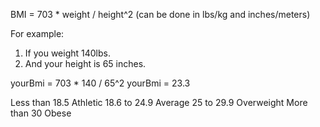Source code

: BMI = 703 * weight / height^2 (can be done in lbs/kg and inches/meters)

For example:
1. If you weight 140lbs.
2. And your height is 65 inches.

yourBmi = 703 * 140 / 65^2
yourBmi = 23.3

Less than 18.5 Athletic 
18.6 to 24.9 Average
25 to 29.9 Overweight
More than 30 Obese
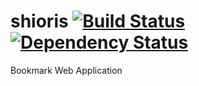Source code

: shioris
[![Build Status](https://travis-ci.org/twistedgood/shioris.svg?branch=master)](https://travis-ci.org/twistedgood/shioris)
[![Dependency Status](https://david-dm.org/twistedgood/shioris.svg)](https://david-dm.org/twistedgood/shioris)
=======
Bookmark Web Application


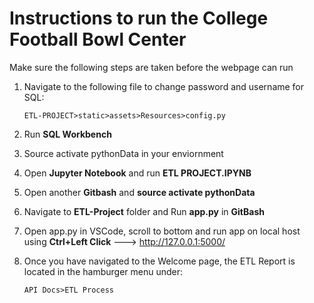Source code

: # Instructions to run the College Football Bowl Center

Make sure the following steps are taken before the webpage can run

  1.	Navigate to the following file to change password and username for SQL: 

            ETL-PROJECT>static>assets>Resources>config.py

  2.	Run **SQL Workbench**

  3.	Source activate pythonData in your enviornment

  4.	Open **Jupyter Notebook** and run **ETL PROJECT.IPYNB** 

  5.	Open another **Gitbash** and **source activate pythonData**

  6.	Navigate to **ETL-Project** folder and Run **app.py** in **GitBash** 

  7.	Open app.py in VSCode, scroll to bottom and run app on local host using **Ctrl+Left Click** ---> http://127.0.0.1:5000/ 

  8.	Once you have navigated to the Welcome page, the ETL Report is located in the hamburger menu under:
              
            API Docs>ETL Process
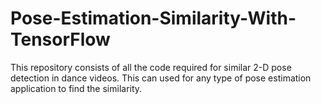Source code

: # Pose-Estimation-Similarity-With-TensorFlow
This repository consists of all the code required for similar 2-D pose detection in dance videos. This can used for any type of pose estimation application to find the similarity.
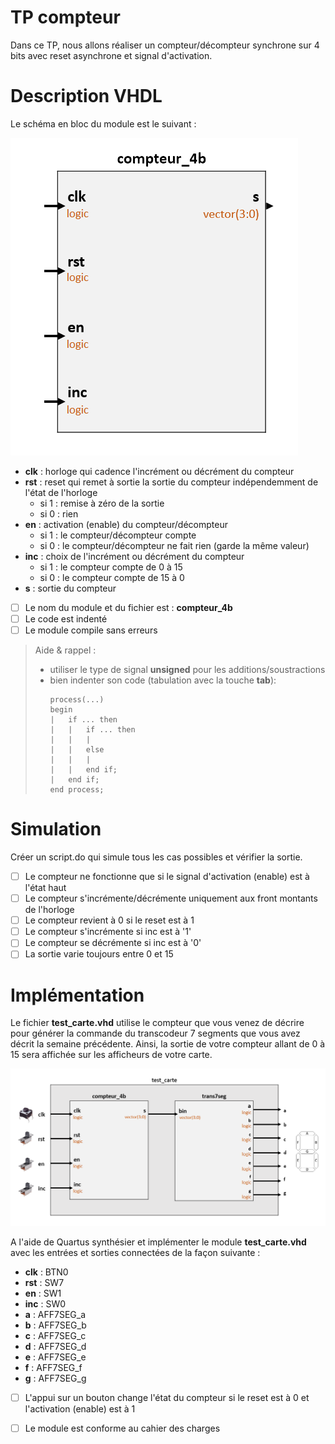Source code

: # TP compteur

Dans ce TP, nous allons réaliser un compteur/décompteur synchrone sur 4 bits avec reset asynchrone et signal d'activation. 

# Description VHDL

Le schéma en bloc du module est le suivant :

![compteur_4b](https://github.com/rbeaubois/MCE/blob/master/TP_compteur/images/compteur_4b.PNG)

* **clk** : horloge qui cadence l'incrément ou décrément du compteur
* **rst** : reset qui remet à sortie la sortie du compteur indépendemment de l'état de l'horloge
    - si 1 : remise à zéro de la sortie
    - si 0 : rien
* **en** : activation (enable) du compteur/décompteur
    - si 1 : le compteur/décompteur compte
    - si 0 : le compteur/décompteur ne fait rien (garde la même valeur)
* **inc** : choix de l'incrément ou décrément du compteur
    - si 1 : le compteur compte de 0 à 15
    - si 0 : le compteur compte de 15 à 0
* **s** : sortie du compteur

- [ ] Le nom du module et du fichier est : **compteur_4b**
- [ ] Le code est indenté
- [ ] Le module compile sans erreurs

> Aide & rappel :
> * utiliser le type de signal **unsigned** pour les additions/soustractions
> * bien indenter son code (tabulation avec la touche __tab__):
>   <pre><code>process(...)
>	begin
>	|	if ... then
>	|	|	if ... then
>	|	|	|
>	|	|	else
>   |   |   |
>	|	|	end if;
>	|	end if;
>	end process; 
>   </code></pre>


# Simulation

Créer un script.do qui simule tous les cas possibles et vérifier la sortie.


- [ ] Le compteur ne fonctionne que si le signal d'activation (enable) est à l'état haut
- [ ] Le compteur s'incrémente/décrémente uniquement aux front montants de l'horloge
- [ ] Le compteur revient à 0 si le reset est à 1
- [ ] Le compteur s'incrémente si inc est à '1'
- [ ] Le compteur se décrémente si inc est à '0'
- [ ] La sortie varie toujours entre 0 et 15

# Implémentation

Le fichier **test_carte.vhd** utilise le compteur que vous venez de décrire pour générer la commande du transcodeur 7 segments que vous avez décrit la semaine précédente. Ainsi, la sortie de votre compteur allant de 0 à 15 sera affichée sur les afficheurs de votre carte.

![test_carte](https://github.com/rbeaubois/MCE/blob/master/TP_compteur/images/test_carte.PNG)

A l'aide de Quartus synthésier et implémenter le module **test_carte.vhd** avec les entrées et sorties connectées de la façon suivante :
* **clk**           : BTN0
* **rst**           : SW7
* **en**            : SW1
* **inc**           : SW0
* **a**             : AFF7SEG_a
* **b**             : AFF7SEG_b
* **c**             : AFF7SEG_c
* **d**             : AFF7SEG_d
* **e**             : AFF7SEG_e
* **f**             : AFF7SEG_f
* **g**             : AFF7SEG_g

- [ ] L'appui sur un bouton change l'état du compteur si le reset est à 0 et l'activation (enable) est à 1
- [ ] Le module est conforme au cahier des charges



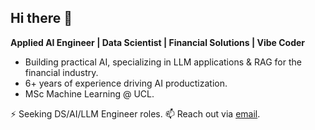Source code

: ## Hi there 👋

<!--
**doggybee/doggybee** is a ✨ _special_ ✨ repository because its `README.md` (this file) appears on your GitHub profile.

Here are some ideas to get you started:

- 🔭 I’m currently working on ...
- 🌱 I’m currently learning ...
- 👯 I’m looking to collaborate on ...
- 🤔 I’m looking for help with ...
- 💬 Ask me about ...
- 📫 How to reach me: ...
- 😄 Pronouns: ...
- ⚡ Fun fact: ...
-->

**Applied AI Engineer | Data Scientist | Financial Solutions | Vibe Coder**

- Building practical AI, specializing in LLM applications & RAG for the financial industry.   
- 6+ years of experience driving AI productization.   
- MSc Machine Learning @ UCL.

⚡ Seeking DS/AI/LLM Engineer roles. 📫 Reach out via [email](mailto:shuhao.zhang95@gmail.com).


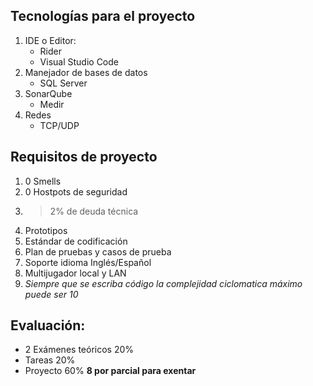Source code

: ## Tecnologías para el proyecto
1. IDE o Editor:
	- Rider
	- Visual Studio Code
2. Manejador de bases de datos
	- SQL Server
3. SonarQube 
	- Medir
4. Redes
	- TCP/UDP 

## Requisitos de proyecto
1. 0 Smells
2. 0 Hostpots de seguridad
3. >2% de deuda técnica
4. Prototipos
5. Estándar de codificación
6. Plan de pruebas y casos de prueba
7. Soporte idioma Inglés/Español
8. Multijugador local y LAN
9. *Siempre que se escriba código la complejidad ciclomatica máximo puede ser 10*

## Evaluación:
- 2 Exámenes teóricos 20%
- Tareas 20%
- Proyecto 60%
**8 por parcial para exentar**



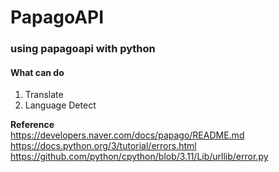 # PapagoAPI
### using papagoapi with python

#### What can do 
1. Translate 
2. Language Detect 

**Reference**   
https://developers.naver.com/docs/papago/README.md   
https://docs.python.org/3/tutorial/errors.html   
https://github.com/python/cpython/blob/3.11/Lib/urllib/error.py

·····

**TASK**
Give back the records exactly, minus any pictures.

**TASK ANSWER**
Source code

: BMI = 703 * weight / height^2 (can be done in lbs/kg and inches/meters)

For example:
1. If you weight 140lbs.
2. And your height is 65 inches.

yourBmi = 703 * 140 / 65^2
yourBmi = 23.3

Less than 18.5 Athletic 
18.6 to 24.9 Average
25 to 29.9 Overweight
More than 30 Obese
Source code

: shioris
[![Build Status](https://travis-ci.org/twistedgood/shioris.svg?branch=master)](https://travis-ci.org/twistedgood/shioris)
[![Dependency Status](https://david-dm.org/twistedgood/shioris.svg)](https://david-dm.org/twistedgood/shioris)
=======
Bookmark Web Application


Source code

: # Instructions to run the College Football Bowl Center

Make sure the following steps are taken before the webpage can run

  1.	Navigate to the following file to change password and username for SQL: 

            ETL-PROJECT>static>assets>Resources>config.py

  2.	Run **SQL Workbench**

  3.	Source activate pythonData in your enviornment

  4.	Open **Jupyter Notebook** and run **ETL PROJECT.IPYNB** 

  5.	Open another **Gitbash** and **source activate pythonData**

  6.	Navigate to **ETL-Project** folder and Run **app.py** in **GitBash** 

  7.	Open app.py in VSCode, scroll to bottom and run app on local host using **Ctrl+Left Click** ---> http://127.0.0.1:5000/ 

  8.	Once you have navigated to the Welcome page, the ETL Report is located in the hamburger menu under:
              
            API Docs>ETL Process
Source code

: # Pose-Estimation-Similarity-With-TensorFlow
This repository consists of all the code required for similar 2-D pose detection in dance videos. This can used for any type of pose estimation application to find the similarity.
Source code

: # TP compteur

Dans ce TP, nous allons réaliser un compteur/décompteur synchrone sur 4 bits avec reset asynchrone et signal d'activation. 

# Description VHDL

Le schéma en bloc du module est le suivant :

![compteur_4b](https://github.com/rbeaubois/MCE/blob/master/TP_compteur/images/compteur_4b.PNG)

* **clk** : horloge qui cadence l'incrément ou décrément du compteur
* **rst** : reset qui remet à sortie la sortie du compteur indépendemment de l'état de l'horloge
    - si 1 : remise à zéro de la sortie
    - si 0 : rien
* **en** : activation (enable) du compteur/décompteur
    - si 1 : le compteur/décompteur compte
    - si 0 : le compteur/décompteur ne fait rien (garde la même valeur)
* **inc** : choix de l'incrément ou décrément du compteur
    - si 1 : le compteur compte de 0 à 15
    - si 0 : le compteur compte de 15 à 0
* **s** : sortie du compteur

- [ ] Le nom du module et du fichier est : **compteur_4b**
- [ ] Le code est indenté
- [ ] Le module compile sans erreurs

> Aide & rappel :
> * utiliser le type de signal **unsigned** pour les additions/soustractions
> * bien indenter son code (tabulation avec la touche __tab__):
>   <pre><code>process(...)
>	begin
>	|	if ... then
>	|	|	if ... then
>	|	|	|
>	|	|	else
>   |   |   |
>	|	|	end if;
>	|	end if;
>	end process; 
>   </code></pre>


# Simulation

Créer un script.do qui simule tous les cas possibles et vérifier la sortie.


- [ ] Le compteur ne fonctionne que si le signal d'activation (enable) est à l'état haut
- [ ] Le compteur s'incrémente/décrémente uniquement aux front montants de l'horloge
- [ ] Le compteur revient à 0 si le reset est à 1
- [ ] Le compteur s'incrémente si inc est à '1'
- [ ] Le compteur se décrémente si inc est à '0'
- [ ] La sortie varie toujours entre 0 et 15

# Implémentation

Le fichier **test_carte.vhd** utilise le compteur que vous venez de décrire pour générer la commande du transcodeur 7 segments que vous avez décrit la semaine précédente. Ainsi, la sortie de votre compteur allant de 0 à 15 sera affichée sur les afficheurs de votre carte.

![test_carte](https://github.com/rbeaubois/MCE/blob/master/TP_compteur/images/test_carte.PNG)

A l'aide de Quartus synthésier et implémenter le module **test_carte.vhd** avec les entrées et sorties connectées de la façon suivante :
* **clk**           : BTN0
* **rst**           : SW7
* **en**            : SW1
* **inc**           : SW0
* **a**             : AFF7SEG_a
* **b**             : AFF7SEG_b
* **c**             : AFF7SEG_c
* **d**             : AFF7SEG_d
* **e**             : AFF7SEG_e
* **f**             : AFF7SEG_f
* **g**             : AFF7SEG_g

- [ ] L'appui sur un bouton change l'état du compteur si le reset est à 0 et l'activation (enable) est à 1
- [ ] Le module est conforme au cahier des charges



Source code

: ## Hi there 👋

<!--
**doggybee/doggybee** is a ✨ _special_ ✨ repository because its `README.md` (this file) appears on your GitHub profile.

Here are some ideas to get you started:

- 🔭 I’m currently working on ...
- 🌱 I’m currently learning ...
- 👯 I’m looking to collaborate on ...
- 🤔 I’m looking for help with ...
- 💬 Ask me about ...
- 📫 How to reach me: ...
- 😄 Pronouns: ...
- ⚡ Fun fact: ...
-->

**Applied AI Engineer | Data Scientist | Financial Solutions | Vibe Coder**

- Building practical AI, specializing in LLM applications & RAG for the financial industry.   
- 6+ years of experience driving AI productization.   
- MSc Machine Learning @ UCL.

⚡ Seeking DS/AI/LLM Engineer roles. 📫 Reach out via [email](mailto:shuhao.zhang95@gmail.com).


Source code

: ## Tecnologías para el proyecto
1. IDE o Editor:
	- Rider
	- Visual Studio Code
2. Manejador de bases de datos
	- SQL Server
3. SonarQube 
	- Medir
4. Redes
	- TCP/UDP 

## Requisitos de proyecto
1. 0 Smells
2. 0 Hostpots de seguridad
3. >2% de deuda técnica
4. Prototipos
5. Estándar de codificación
6. Plan de pruebas y casos de prueba
7. Soporte idioma Inglés/Español
8. Multijugador local y LAN
9. *Siempre que se escriba código la complejidad ciclomatica máximo puede ser 10*

## Evaluación:
- 2 Exámenes teóricos 20%
- Tareas 20%
- Proyecto 60%
**8 por parcial para exentar**



 # PapagoAPI
### using papagoapi with python

#### What can do 
1. Translate 
2. Language Detect 

**Reference**   
https://developers.naver.com/docs/papago/README.md   
https://docs.python.org/3/tutorial/errors.html   
https://github.com/python/cpython/blob/3.11/Lib/urllib/error.py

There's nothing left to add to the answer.